> _Task details_: Filter the records, keeping every line that has the string "mathring".

[Stored records]
━━━━

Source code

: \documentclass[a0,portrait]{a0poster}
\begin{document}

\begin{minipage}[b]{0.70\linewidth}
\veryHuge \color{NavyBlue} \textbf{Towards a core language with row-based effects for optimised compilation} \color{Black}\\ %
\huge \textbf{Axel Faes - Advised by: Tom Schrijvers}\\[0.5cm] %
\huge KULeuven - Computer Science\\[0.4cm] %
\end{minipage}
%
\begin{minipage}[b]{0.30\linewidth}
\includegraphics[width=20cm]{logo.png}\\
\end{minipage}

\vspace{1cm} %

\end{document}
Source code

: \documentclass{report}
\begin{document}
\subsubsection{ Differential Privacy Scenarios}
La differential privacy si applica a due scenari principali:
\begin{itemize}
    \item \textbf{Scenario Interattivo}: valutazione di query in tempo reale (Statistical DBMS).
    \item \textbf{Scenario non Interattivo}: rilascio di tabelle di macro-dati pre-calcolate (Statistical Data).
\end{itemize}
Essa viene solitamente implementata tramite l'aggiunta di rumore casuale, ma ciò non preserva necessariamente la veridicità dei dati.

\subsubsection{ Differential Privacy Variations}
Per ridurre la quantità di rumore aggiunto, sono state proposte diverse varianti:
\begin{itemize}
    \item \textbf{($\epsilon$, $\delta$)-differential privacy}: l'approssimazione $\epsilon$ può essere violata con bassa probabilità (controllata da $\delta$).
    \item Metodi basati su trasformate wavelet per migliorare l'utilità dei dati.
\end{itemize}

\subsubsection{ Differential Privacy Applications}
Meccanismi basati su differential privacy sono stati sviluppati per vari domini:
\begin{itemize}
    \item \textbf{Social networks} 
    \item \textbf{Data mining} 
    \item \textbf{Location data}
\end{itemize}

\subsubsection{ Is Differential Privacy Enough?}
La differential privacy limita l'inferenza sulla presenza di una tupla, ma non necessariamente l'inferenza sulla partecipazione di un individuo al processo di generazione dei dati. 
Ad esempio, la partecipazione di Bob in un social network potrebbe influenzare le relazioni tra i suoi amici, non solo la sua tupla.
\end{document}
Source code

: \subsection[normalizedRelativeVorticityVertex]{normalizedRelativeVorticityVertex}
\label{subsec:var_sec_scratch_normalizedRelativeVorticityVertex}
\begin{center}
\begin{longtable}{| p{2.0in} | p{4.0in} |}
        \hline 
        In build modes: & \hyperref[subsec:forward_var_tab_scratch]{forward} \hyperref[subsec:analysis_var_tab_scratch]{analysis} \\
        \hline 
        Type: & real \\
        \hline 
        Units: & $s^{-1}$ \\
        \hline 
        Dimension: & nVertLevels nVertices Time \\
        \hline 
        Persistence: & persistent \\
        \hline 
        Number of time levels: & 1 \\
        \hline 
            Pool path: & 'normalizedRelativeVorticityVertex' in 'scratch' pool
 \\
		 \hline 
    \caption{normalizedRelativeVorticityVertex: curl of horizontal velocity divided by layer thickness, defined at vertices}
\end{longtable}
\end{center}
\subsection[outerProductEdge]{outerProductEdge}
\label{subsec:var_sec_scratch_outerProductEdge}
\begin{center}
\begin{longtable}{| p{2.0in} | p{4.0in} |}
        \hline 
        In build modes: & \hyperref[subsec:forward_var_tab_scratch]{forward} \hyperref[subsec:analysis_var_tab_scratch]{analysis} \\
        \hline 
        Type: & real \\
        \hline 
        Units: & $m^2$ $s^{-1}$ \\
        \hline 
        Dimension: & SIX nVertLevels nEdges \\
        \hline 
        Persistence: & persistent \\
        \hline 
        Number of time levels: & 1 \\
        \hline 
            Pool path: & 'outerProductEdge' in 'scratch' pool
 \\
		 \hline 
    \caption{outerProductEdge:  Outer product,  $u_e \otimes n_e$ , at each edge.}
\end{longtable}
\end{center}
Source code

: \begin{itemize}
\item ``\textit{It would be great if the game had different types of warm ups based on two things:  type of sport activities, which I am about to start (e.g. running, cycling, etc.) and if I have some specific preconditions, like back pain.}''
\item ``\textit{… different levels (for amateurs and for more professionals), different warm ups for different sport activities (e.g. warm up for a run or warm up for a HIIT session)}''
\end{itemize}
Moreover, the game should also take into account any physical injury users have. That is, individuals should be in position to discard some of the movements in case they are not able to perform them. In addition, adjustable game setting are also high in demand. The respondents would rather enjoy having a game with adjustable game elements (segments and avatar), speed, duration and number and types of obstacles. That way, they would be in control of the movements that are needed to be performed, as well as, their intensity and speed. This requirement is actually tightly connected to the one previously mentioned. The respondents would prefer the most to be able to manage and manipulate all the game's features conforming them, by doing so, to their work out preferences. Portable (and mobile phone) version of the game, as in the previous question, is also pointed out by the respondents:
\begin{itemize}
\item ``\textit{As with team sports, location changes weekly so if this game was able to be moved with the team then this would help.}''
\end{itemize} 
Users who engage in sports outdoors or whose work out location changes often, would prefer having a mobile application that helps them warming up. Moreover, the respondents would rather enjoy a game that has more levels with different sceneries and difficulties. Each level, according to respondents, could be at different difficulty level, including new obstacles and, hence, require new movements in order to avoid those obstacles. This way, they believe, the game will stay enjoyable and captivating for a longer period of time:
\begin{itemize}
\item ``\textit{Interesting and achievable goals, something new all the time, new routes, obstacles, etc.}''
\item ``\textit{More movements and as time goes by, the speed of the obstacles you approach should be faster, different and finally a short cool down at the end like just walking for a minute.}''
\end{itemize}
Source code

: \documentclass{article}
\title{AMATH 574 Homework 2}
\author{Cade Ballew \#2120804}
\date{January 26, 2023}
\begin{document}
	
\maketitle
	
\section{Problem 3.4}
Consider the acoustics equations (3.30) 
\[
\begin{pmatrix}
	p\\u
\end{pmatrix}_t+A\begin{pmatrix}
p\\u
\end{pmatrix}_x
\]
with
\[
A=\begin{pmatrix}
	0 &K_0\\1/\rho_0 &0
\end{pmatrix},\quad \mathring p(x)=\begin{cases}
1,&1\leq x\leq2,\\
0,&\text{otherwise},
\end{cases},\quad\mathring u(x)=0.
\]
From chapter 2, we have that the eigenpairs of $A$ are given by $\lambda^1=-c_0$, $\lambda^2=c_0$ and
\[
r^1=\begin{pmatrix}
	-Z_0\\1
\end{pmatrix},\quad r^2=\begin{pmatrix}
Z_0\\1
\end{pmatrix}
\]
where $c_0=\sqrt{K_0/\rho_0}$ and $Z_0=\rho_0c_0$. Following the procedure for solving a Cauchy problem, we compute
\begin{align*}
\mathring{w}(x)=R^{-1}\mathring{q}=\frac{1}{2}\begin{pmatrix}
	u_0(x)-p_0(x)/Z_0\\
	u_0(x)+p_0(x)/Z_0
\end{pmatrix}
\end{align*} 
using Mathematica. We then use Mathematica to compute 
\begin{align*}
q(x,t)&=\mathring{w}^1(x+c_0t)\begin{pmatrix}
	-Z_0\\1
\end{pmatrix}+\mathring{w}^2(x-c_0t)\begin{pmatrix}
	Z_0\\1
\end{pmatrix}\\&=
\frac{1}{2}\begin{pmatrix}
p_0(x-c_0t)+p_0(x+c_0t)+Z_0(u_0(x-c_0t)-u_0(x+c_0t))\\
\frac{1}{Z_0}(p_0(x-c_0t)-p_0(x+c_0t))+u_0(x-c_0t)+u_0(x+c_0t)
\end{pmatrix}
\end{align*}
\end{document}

━━━━

> _The answer_:
\end{pmatrix},\quad \mathring p(x)=\begin{cases}
\end{cases},\quad\mathring u(x)=0.
\mathring{w}(x)=R^{-1}\mathring{q}=\frac{1}{2}\begin{pmatrix}
q(x,t)&=\mathring{w}^1(x+c_0t)\begin{pmatrix}
\end{pmatrix}+\mathring{w}^2(x-c_0t)\begin{pmatrix}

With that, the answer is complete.